A couple of weeks before the process between Epic and Apple began, Epic added the Itch.io app to the Epic Games Store. It seemed like a move to show how complete and happy Epic was to host another storefront on their store, but now Apple has used this as ammunition against them. Last Friday, on the fifth day of the trial, Apple made it sound like the excellent indie store was an evil demon app that sells games “so offensive” that they couldn’t possibly speak about them in court.
Epic added the Itch app to its store in April (along with a handful of other non-game apps like Spotify and internet browser Brave). Epic does not review the games published on Itch.io as it is a third party app. As Epic mentioned during the test, Itch has its own moderation systems. That didn’t seem to stop Apple from pointing out that it was Epic’s fault that users could access “offensive and sexualized apps”.
Here is an artist rendering of the court moment:
The main reason Apple included Itch in the trial now is because it is exactly at the core of what their big beef with Epic is about, which is: Apple won’t host any other app stores on its App Store. If they allow a third party app on their platform, who should say what kind of degeneracy they would allow on their dear iPhones? That said, if Apple’s concerns are purely pornographic, I have bad news for them about all of the internet browsers their business offers.

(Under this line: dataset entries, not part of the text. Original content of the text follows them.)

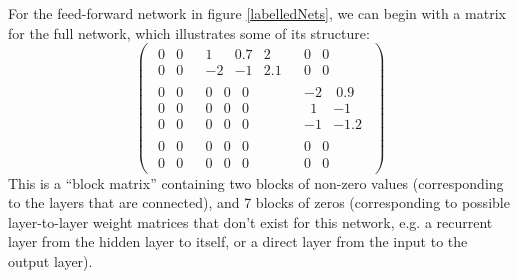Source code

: For the feed-forward network in figure \ref{labelledNets}, we can begin with a matrix for the full network, which illustrates some of its structure:
\begin{equation*}
   \left( 
   \begin{array} {c|c|c}
   \begin{matrix} 0 & 0  \\ 0 & 0 \end{matrix} &
   \begin{matrix} 1 & 0.7 & 2 \\ -2 & -1 & 2.1 \end{matrix} &
   \begin{matrix} 0 & 0  \\ 0 & 0 \end{matrix} \\
   \hline
   \begin{matrix} 0 & 0  \\  0 & 0  \\  0 & 0   \end{matrix} &
   \begin{matrix} 0 & 0 & 0  \\ 0 & 0 & 0 \\ 0 & 0 & 0  \end{matrix} &
   \begin{matrix} -2 & ~0.9  \\  ~~1 & -1  \\  -1 & -1.2  \end{matrix} \\
   \hline
   \begin{matrix} 0 & 0  \\ 0 & 0 \end{matrix} &
   \begin{matrix} 0 & 0 & 0  \\ 0 & 0 & 0 \end{matrix} &
   \begin{matrix} 0 & 0  \\ 0 & 0 \end{matrix}
   \end{array}
   \right)
\end{equation*}
This is a ``block matrix'' containing two blocks of non-zero values (corresponding to the layers that are connected), and 7 blocks of zeros (corresponding to possible layer-to-layer weight matrices that don't exist for this network, e.g. a recurrent layer from the hidden layer to itself, or a direct layer from the input to the output  layer). 

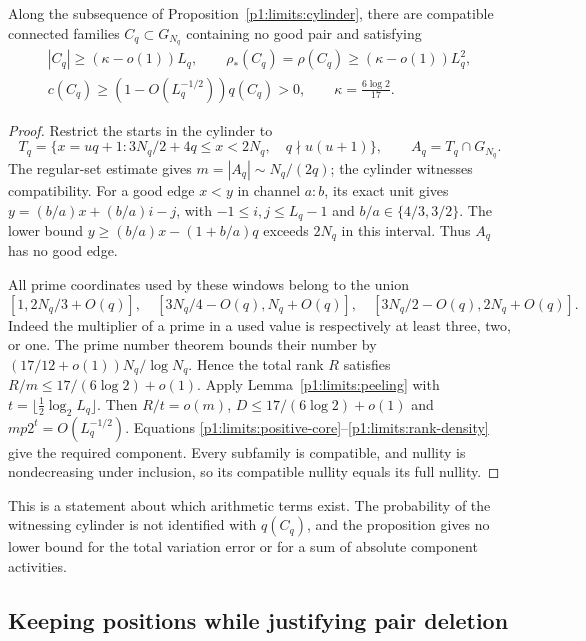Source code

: \begin{proposition}
\label{p1:limits:large-component}
Along the subsequence of Proposition~\ref{p1:limits:cylinder},
there are compatible connected families $C_q\subset G_{N_q}$
containing no good pair and satisfying
\begin{equation}
 \begin{gathered}
 |C_q|\ge(\kappa-o(1))L_q,\qquad
 \rho_*(C_q)=\rho(C_q)\ge(\kappa-o(1))L_q^2,\\
 c(C_q)\ge(1-O(L_q^{-1/2}))q(C_q)>0,\qquad
 \kappa=\frac{6\log2}{17}.
 \end{gathered}
 \label{p1:limits:quadratic-nullity}
\end{equation}
\end{proposition}
\begin{proof}
Restrict the starts in the cylinder to
\[
 T_q=\{x=uq+1:3N_q/2+4q\le x<2N_q,\quad q\nmid u(u+1)\},
 \qquad A_q=T_q\cap G_{N_q}.
\]
The regular-set estimate gives
$m=|A_q|\sim N_q/(2q)$; the cylinder witnesses compatibility.
For a good edge $x<y$ in channel $a:b$, its exact unit gives
$y=(b/a)x+(b/a)i-j$, with $-1\le i,j\le L_q-1$ and
$b/a\in\{4/3,3/2\}$.  The lower bound
$y\ge(b/a)x-(1+b/a)q$ exceeds $2N_q$ in this interval.
Thus $A_q$ has no good edge.

All prime coordinates used by these windows belong to the union
\[
 [1,2N_q/3+O(q)],\quad
 [3N_q/4-O(q),N_q+O(q)],\quad
 [3N_q/2-O(q),2N_q+O(q)].
\]
Indeed the multiplier of a prime in a used value is respectively
at least three, two, or one.  The prime number theorem bounds
their number by $(17/12+o(1))N_q/\log N_q$.
Hence the total rank $R$ satisfies
$R/m\le17/(6\log2)+o(1)$.
Apply Lemma~\ref{p1:limits:peeling} with
$t=\lfloor\frac12\log_2L_q\rfloor$.  Then $R/t=o(m)$,
$D\le17/(6\log2)+o(1)$ and $mp2^t=O(L_q^{-1/2})$.
Equations \eqref{p1:limits:positive-core}--\eqref{p1:limits:rank-density}
give the required component.  Every subfamily is compatible,
and nullity is nondecreasing under inclusion, so its compatible
nullity equals its full nullity.
\end{proof}

This is a statement about which arithmetic terms exist.  The
probability of the witnessing cylinder is not identified with
$q(C_q)$, and the proposition gives no lower bound for the total
variation error or for a sum of absolute component activities.

\subsection{Keeping positions while justifying pair deletion}
\label{p1:limits:positions}
\label{p14:comp:positional-proof}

You can read the full transcript from Apple’s attorney grilling the Epic Games Store general manager Steven Allison at the end The edge. It’s both fun and painfully non-contact. Some of my favorite quotes from Apple’s lawyer are:
- “The description of [Sisterly Lust] contains a list of fetishes that contain many words that are inappropriate for us to speak in federal courts. “
- “There are a lot of games on Itch.io, I won’t even read the names out loud, but they are both offensive and sexualized.”

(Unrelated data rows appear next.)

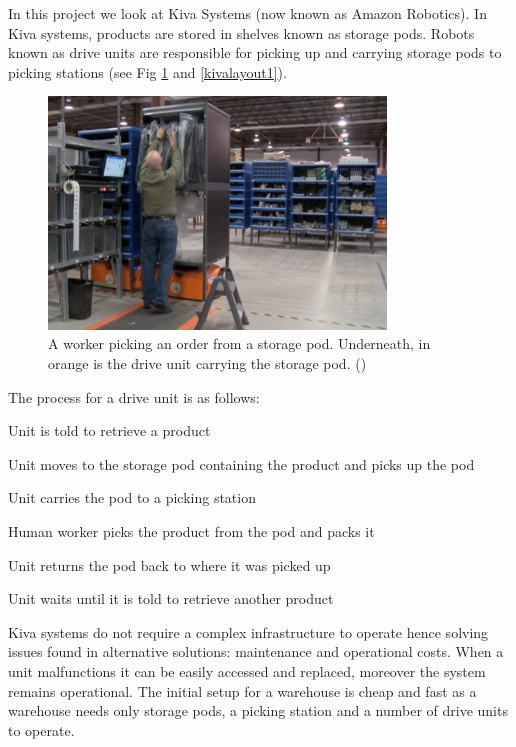 \documentclass[a4paper,11pt]{article}
\begin{document}
In this project we look at Kiva Systems (now known as Amazon Robotics). In Kiva systems, products are stored in shelves known as storage pods. Robots known as drive units are responsible for picking up and carrying storage pods to picking stations (see Fig \ref{kivaprocess} and \ref{kivalayout1}).
\begin{figure}[h!]
	\centering
	\includegraphics[width=0.8\textwidth ]{kivaprocess}
	\caption{A worker picking an order from a storage pod. Underneath, in orange is the drive unit carrying the storage pod. (\cite{kivayoutube2010quietlogistics})}
	\label{kivaprocess}
\end{figure}

\noindent The process for a drive unit is as follows:

\begin{compactenum}
	\item Unit is told to retrieve a product
	\item Unit moves to the storage pod containing the product and picks up the pod
	\item Unit carries the pod to a picking station
	\item Human worker picks the product from the pod and packs it
	\item Unit returns the pod back to where it was picked up
	\item Unit waits until it is told to retrieve another product
\end{compactenum}

\noindent Kiva systems do not require a complex infrastructure to operate hence solving issues found in alternative solutions: maintenance and operational costs. When a unit malfunctions it can be easily accessed and replaced, moreover the system remains operational. The initial setup for a warehouse is cheap and fast as a warehouse needs only storage pods, a picking station and a number of drive units to operate.
\end{document}
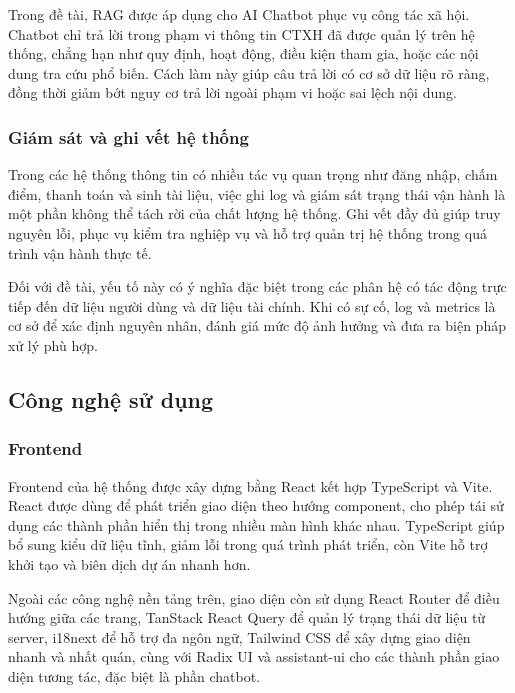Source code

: Trong đề tài, RAG được áp dụng cho AI Chatbot phục vụ công tác xã hội. Chatbot chỉ trả lời trong phạm vi thông tin CTXH đã được quản lý trên hệ thống, chẳng hạn như quy định, hoạt động, điều kiện tham gia, hoặc các nội dung tra cứu phổ biến. Cách làm này giúp câu trả lời có cơ sở dữ liệu rõ ràng, đồng thời giảm bớt nguy cơ trả lời ngoài phạm vi hoặc sai lệch nội dung.

    \subsubsection{Giám sát và ghi vết hệ thống}
    Trong các hệ thống thông tin có nhiều tác vụ quan trọng như đăng nhập, chấm điểm, thanh toán và sinh tài liệu, việc ghi log và giám sát trạng thái vận hành là một phần không thể tách rời của chất lượng hệ thống. Ghi vết đầy đủ giúp truy nguyên lỗi, phục vụ kiểm tra nghiệp vụ và hỗ trợ quản trị hệ thống trong quá trình vận hành thực tế.

    Đối với đề tài, yếu tố này có ý nghĩa đặc biệt trong các phân hệ có tác động trực tiếp đến dữ liệu người dùng và dữ liệu tài chính. Khi có sự cố, log và metrics là cơ sở để xác định nguyên nhân, đánh giá mức độ ảnh hưởng và đưa ra biện pháp xử lý phù hợp.

\subsection{Công nghệ sử dụng}
\subsubsection{Frontend}
Frontend của hệ thống được xây dựng bằng React kết hợp TypeScript và Vite. React được dùng để phát triển giao diện theo hướng component, cho phép tái sử dụng các thành phần hiển thị trong nhiều màn hình khác nhau. TypeScript giúp bổ sung kiểu dữ liệu tĩnh, giảm lỗi trong quá trình phát triển, còn Vite hỗ trợ khởi tạo và biên dịch dự án nhanh hơn.

Ngoài các công nghệ nền tảng trên, giao diện còn sử dụng React Router để điều hướng giữa các trang, TanStack React Query để quản lý trạng thái dữ liệu từ server, i18next để hỗ trợ đa ngôn ngữ, Tailwind CSS để xây dựng giao diện nhanh và nhất quán, cùng với Radix UI và assistant-ui cho các thành phần giao diện tương tác, đặc biệt là phần chatbot.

- “I was just wondering, sir, if you fully endorse the offensive and sexualized content that is available there when people go to the Epic Games Store and download Itch.io.”
As amusing (and worrying) as the statements are, the judge also asked some questions at the end. They were mostly such that the judge could get an idea of how to download these “obnoxious” apps, but calling up Itch in this context just feels like a minor slap from Apple, let alone the one-sidedness. In a courtroom full of people who don’t know anything about Itch.io other than what they have just been told, this simplifies a platform that plays an important role in a broader industry, massively.
In case you’re just as unfamiliar with Itch.io, it’s a great storefront for indie developers that can quickly set up pages to sell their games. Developers can set prices or let players pay for what they want. Itch was also responsible for putting the fantastic together Bundle for Racial Justice and Equality last summerthat ended raise over $ 8 million for organizations fighting against racial injustice in America. Itch also has a lot of free games and there are thousands of good things. Alice Bee recently did a roundup of brilliantly named pico-8 games You can resort to itching.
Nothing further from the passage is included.